Spend the day at the award winning St Fagans National Museum of History; with free entry it is an affordable treat! Have lunch in one of the five cafes/tea rooms on site and spend the afternoon watching craftsmen at work in their historical surroundings, making gifts and treasures in front of your eyes. Perfect for a family day out or for those culture vultures among you.
Since 1948 over forty original buildings from different historical periods have been re-erected in the 100-acre parkland at St Fagans, which has been Wales’s most popular heritage attraction for many years. Among these buildings are houses, a farm, a school, a chapel, smithy, wool mill and a splendid Workmen’s Institute. There is so much to see, but why not start with a visit to Llys Llywelyn – a medieval prince’s hall and then go on to the Victorian school or perhaps a look at the Iron Age Roundhouses.
Take a break for lunch at any one of the five places to eat on site, inluding a fish and chip shop, cafe, tea rooms and Buttery. You are spoilt for choice! You can also pick up some traditional Welsh food from the 1920s Gwalia Stores to keep the wolf from the door on the way home.

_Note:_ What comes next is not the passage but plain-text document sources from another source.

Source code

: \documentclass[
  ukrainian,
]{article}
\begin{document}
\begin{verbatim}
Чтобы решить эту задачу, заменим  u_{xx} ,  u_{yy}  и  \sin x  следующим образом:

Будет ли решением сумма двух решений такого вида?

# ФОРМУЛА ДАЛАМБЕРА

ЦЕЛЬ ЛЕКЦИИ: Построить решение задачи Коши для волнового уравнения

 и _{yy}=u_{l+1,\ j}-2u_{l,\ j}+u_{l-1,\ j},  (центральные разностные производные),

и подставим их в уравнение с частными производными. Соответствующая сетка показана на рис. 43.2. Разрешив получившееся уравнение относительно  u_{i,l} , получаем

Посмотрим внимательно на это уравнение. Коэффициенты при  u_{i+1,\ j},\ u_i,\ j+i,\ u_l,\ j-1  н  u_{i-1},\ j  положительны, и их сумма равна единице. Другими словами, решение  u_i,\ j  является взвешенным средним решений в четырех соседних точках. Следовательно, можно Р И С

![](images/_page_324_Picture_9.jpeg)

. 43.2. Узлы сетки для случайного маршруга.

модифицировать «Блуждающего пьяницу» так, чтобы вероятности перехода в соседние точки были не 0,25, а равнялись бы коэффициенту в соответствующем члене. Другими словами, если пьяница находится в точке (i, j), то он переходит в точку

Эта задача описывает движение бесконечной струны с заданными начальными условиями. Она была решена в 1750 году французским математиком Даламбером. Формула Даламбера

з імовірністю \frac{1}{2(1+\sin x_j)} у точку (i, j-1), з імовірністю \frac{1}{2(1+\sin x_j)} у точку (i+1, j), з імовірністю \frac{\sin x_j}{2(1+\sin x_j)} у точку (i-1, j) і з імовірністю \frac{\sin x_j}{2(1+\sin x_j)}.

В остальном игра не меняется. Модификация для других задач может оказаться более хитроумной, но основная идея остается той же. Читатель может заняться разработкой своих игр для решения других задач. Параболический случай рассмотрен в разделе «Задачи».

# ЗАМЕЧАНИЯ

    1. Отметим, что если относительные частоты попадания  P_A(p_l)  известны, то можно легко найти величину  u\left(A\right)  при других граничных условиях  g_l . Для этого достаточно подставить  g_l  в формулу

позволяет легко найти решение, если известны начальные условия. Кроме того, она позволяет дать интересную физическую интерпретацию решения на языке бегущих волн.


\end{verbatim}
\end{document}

One of the excitements of a visit to this wonderful museum is the traditional crafts and activities that bring St Fagans alive. You will find working craftsmen across the site, including a resident blacksmith in the 18th century smithy using traditional tools and equipment to make pieces of decorative forgework. Delicious bread and cakes are made daily at the Derwen Bake House, you can watch traditional clogs being made in the clogmaker’s workshop (and have some made to order) or visit the woollen mill which produces traditional shoulder shawls and Welsh carthenni or blankets. Built in 1760, the entire process from dyeing the fleece to finishing the fabric happens here.